What to do when MSHA demands documents

By and |  October 2, 2017

Imagine you are a quarry manager reviewing your office mail, and you see that you have received a letter from the Mine Safety & Health Administration (MSHA). The letter states that the loader operator you terminated last month has filed a discrimination complaint with MSHA under section 105(c) of the Federal Mine Safety & Health Act. An investigator asks that you contact him as soon as possible.

Attached to the letter is the miner’s handwritten complaint to MSHA. The miner says nothing in the complaint about retaliation for any safety activity. Instead, he says he thinks he was wrongfully terminated because of his union activity.

You know that you terminated him for repeatedly arriving late for work. You contact the investigator as MSHA’s letter requests. The investigator tells you that he would like to interview people at the mine, but first he would like a copy of a number of documents, including the complainant’s personnel file and the personnel files for any other miner at this operation who has been disciplined for tardiness in the last five years.

You are concerned it will take a lot of effort to gather all of these documents, for what clearly is a meritless claim. You say to the investigator, “There is nothing in the complaint about any safety activity. Joe was terminated for serious attendance issues. Why should we have to go to all this effort for what clearly is a fishing expedition?”

The investigator responds, “I am coming there on Thursday to see the documents. If you do not produce them by then, I will issue a citation for impeding the investigation.” He refuses to give you any information about what, if any, safety activity could support Joe’s discrimination claim. What do you do?

MSHA’s expanding authority

The tough news for operators is that the trend in the case law has been toward reading into the Mine Act a broader power for MSHA to request documents in investigations. Time will tell whether any of this changes with the current administration, but for now, MSHA investigators still tend to issue requests for a large volume of documents in discrimination investigations.

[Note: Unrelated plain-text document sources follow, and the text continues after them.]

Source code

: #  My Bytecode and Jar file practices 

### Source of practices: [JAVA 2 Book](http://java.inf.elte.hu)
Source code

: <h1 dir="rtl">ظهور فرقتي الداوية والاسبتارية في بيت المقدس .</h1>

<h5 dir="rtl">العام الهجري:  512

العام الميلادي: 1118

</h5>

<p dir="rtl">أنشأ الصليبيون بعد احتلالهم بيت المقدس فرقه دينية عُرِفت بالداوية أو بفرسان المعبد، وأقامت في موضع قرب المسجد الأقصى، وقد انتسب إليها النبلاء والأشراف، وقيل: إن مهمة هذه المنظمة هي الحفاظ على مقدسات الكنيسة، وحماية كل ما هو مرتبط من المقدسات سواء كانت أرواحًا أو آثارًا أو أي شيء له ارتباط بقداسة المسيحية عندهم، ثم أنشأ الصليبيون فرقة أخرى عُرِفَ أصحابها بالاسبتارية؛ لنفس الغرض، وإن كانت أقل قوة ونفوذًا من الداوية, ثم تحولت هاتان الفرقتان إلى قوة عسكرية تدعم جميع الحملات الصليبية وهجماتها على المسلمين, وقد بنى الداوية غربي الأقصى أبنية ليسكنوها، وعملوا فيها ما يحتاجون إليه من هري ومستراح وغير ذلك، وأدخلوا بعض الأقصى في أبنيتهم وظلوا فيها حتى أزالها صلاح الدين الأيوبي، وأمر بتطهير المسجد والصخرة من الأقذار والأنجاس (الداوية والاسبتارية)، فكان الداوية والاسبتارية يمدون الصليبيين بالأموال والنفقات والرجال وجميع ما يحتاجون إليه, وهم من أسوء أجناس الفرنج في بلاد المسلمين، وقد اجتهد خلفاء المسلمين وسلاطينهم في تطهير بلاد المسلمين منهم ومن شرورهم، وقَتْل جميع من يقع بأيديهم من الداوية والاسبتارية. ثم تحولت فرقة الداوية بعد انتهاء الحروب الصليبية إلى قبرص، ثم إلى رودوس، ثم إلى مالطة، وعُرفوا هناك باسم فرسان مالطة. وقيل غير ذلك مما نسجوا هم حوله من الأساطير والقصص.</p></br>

A case in point can be found in a recent decision of the United States Court of Appeals for the Sixth Circuit in Hopkins County Coal LLC v. Secretary of Labor (MSHA), No. 16-3848 (6th Cir. 2017). There, the company argued, among other things, that MSHA must inform the operator of the basis for the miner’s discrimination claim before the company must produce documents, such as personnel files, to the investigator.

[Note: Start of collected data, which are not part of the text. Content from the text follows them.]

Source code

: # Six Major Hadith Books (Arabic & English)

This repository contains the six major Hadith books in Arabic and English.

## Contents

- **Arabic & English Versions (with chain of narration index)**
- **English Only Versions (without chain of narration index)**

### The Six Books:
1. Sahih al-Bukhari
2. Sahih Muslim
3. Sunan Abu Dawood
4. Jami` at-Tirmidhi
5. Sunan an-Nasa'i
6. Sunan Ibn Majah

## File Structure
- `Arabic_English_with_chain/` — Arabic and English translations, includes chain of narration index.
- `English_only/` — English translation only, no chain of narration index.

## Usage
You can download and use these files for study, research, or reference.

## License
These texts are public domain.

The court disagreed, holding that the miner’s complaint does not have to state a viable claim to support an investigation and the Mine Act allows MSHA to demand production of records beyond just those expressly required to be kept under the Mine Act – as long as MSHA’s request is reasonable. That last statement is the key for operators in responding to investigation document demands.

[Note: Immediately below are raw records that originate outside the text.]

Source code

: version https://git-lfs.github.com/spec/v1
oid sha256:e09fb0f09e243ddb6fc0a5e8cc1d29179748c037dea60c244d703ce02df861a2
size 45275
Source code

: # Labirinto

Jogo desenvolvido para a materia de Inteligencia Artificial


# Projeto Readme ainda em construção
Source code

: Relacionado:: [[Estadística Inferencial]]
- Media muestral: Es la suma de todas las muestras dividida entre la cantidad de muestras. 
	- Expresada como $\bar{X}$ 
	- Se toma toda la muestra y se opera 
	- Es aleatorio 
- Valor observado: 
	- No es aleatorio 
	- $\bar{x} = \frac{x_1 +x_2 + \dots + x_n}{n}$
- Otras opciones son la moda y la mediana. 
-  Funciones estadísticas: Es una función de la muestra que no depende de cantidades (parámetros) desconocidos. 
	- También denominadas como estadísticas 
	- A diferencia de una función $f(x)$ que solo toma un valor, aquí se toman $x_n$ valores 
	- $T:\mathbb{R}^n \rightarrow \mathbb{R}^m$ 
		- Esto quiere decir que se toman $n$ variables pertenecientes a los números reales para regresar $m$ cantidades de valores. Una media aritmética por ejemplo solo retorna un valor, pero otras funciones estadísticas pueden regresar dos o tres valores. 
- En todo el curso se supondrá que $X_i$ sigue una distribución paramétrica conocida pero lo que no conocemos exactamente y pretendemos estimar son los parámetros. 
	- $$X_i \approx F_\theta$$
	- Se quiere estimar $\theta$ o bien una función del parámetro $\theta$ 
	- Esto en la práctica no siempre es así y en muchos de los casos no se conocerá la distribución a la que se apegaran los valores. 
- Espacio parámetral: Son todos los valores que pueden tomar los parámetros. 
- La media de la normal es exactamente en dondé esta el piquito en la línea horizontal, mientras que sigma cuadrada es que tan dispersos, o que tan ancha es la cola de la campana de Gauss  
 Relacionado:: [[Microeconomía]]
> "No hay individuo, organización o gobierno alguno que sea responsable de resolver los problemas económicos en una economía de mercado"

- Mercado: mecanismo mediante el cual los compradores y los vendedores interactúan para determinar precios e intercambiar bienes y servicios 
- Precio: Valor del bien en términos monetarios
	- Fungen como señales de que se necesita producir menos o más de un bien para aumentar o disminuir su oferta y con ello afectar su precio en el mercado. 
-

Is MSHA’s document request reasonable?

For a document request to be reasonable, it has to be reasonable in scope. Are the documents requested reasonably related to what is being investigated? This takes into consideration the types of documents requested and the timeframe of the documents requested (two years of records versus five years of records, for example).

In evaluating reasonableness, courts often end up weighing how important the records might be to the investigation versus how time consuming or costly it would be to locate and produce the records. It is a balancing test of need versus burdensomeness.

Let’s come back now to the plant manager’s dilemma from the beginning of this article. Refusing to produce any documents outright will surely lead to issuance of an impedance citation and a failure to abate order, with potentially costly penalties.

In some cases it is possible to arrive at a resolution early in the process with the investigator. Our plant manager might better be able to resolve his concern by trying to limit the documents to a more manageable scope. He could try explaining to the investigator why it would be difficult to search through five years of personnel files to find other miners disciplined for attendance versus some more recent period.

That may be more reasonable, especially if there are a couple of other attendance-related terminations in the last year. Every investigation is different. If issues persist, other avenues to a resolution may need to be pursued.